At my practice, we’ve created an almost Apple-like environment. We offer the latest treatment advancements, from the Damon System to digital scanning, and our office is tech-driven, comfortable, and sleek. This style creates a luxurious treatment environment that is attractive to both teens and adults. In my experience, a juvenile office theme will turn off adults, but the reverse is not true—teens/kids don’t care if it’s not all balloons and jungle gyms.

Don’t Ignore Social Media

Today’s consumer has gone through an evolution of trusting authority sources, to now putting trust in personal references (patient testimonials). More often than not, how patients share their experiences is through social platforms. In my opinion, the easiest entry point is Facebook. If you’re not sure where to start, tap into the most social media-savvy member of your staff—there is bound to be one. Another tip: Type “Facebook marketing tutorial” or “How to use Facebook advertising” into YouTube’s search bar. YouTube is a great resource for a quick social media education.
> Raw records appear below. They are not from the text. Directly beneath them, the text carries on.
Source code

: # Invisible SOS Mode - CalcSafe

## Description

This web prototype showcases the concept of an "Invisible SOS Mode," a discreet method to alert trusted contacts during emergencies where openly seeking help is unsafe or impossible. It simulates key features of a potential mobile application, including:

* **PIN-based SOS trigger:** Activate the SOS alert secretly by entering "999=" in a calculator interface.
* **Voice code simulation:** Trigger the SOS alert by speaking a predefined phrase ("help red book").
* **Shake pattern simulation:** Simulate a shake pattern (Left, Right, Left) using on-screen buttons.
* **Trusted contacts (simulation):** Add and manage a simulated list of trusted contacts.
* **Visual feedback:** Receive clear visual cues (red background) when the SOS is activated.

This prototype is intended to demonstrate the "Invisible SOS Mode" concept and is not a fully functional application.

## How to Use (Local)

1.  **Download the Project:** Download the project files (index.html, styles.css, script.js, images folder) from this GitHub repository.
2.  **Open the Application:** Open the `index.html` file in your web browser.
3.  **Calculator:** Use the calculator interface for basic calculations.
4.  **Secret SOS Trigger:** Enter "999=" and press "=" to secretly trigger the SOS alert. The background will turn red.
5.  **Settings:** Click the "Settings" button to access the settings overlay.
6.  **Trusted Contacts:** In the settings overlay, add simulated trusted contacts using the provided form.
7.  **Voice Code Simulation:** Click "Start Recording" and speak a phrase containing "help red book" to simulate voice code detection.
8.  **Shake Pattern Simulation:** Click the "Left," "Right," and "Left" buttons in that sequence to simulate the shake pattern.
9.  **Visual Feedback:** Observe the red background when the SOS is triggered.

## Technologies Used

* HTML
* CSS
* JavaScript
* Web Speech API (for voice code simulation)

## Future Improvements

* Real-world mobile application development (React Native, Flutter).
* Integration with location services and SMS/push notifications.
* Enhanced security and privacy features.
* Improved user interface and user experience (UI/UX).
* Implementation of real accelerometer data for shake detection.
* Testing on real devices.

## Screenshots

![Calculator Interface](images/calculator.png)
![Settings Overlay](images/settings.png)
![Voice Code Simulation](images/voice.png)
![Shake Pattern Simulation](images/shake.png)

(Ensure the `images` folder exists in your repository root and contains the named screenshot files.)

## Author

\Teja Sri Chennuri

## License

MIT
Remember, not all content should focus on your practice. Strive for a healthy mix of content, with a majority of posts sharing educational nuggets for patients—this may include flossing tips, recommended food choices for bracket wearers, news of celebrities in braces, etc. Creating an account that is solely focused on pushing your practice objectives will quickly turn off potential patients and will likely cause you to struggle with building engagement.

Additionally, once you invest time in social media, invest time in scrutinizing the insights. Understanding the analytics, tracking successes, and setting goals are important pieces of any social marketing program.

Differentiate Your Practice

Once you have the patient experience fine-tuned to where you want it, think about how that experience travels throughout your community via word of mouth. Here are my two tips for differentiating your practice to help encourage positive conversations about your business:

  • Look at the Facebook pages and websites of your competitors, and then do the opposite—do exactly what your competition is not doing. Maybe it’s sponsoring a fun run, hosting a golf tournament, getting involved with local schools, or partnering with a local Habitat for Humanity chapter. Do something new and different that your competitors aren’t doing—this will set your practice apart and encourage positive word of mouth.
  • Talk to your patients—take time to engage with your patients and learn what would be helpful for them, what would make their journey though orthodontics easier. And then, ask your team, “How can we do that for them?” The more you can become an ally in each patient’s treatment journey and a resource, the more likely you are to be viewed as indispensable. This type of patient support helps build strong relationships that differentiate your practice and earn patient referrals.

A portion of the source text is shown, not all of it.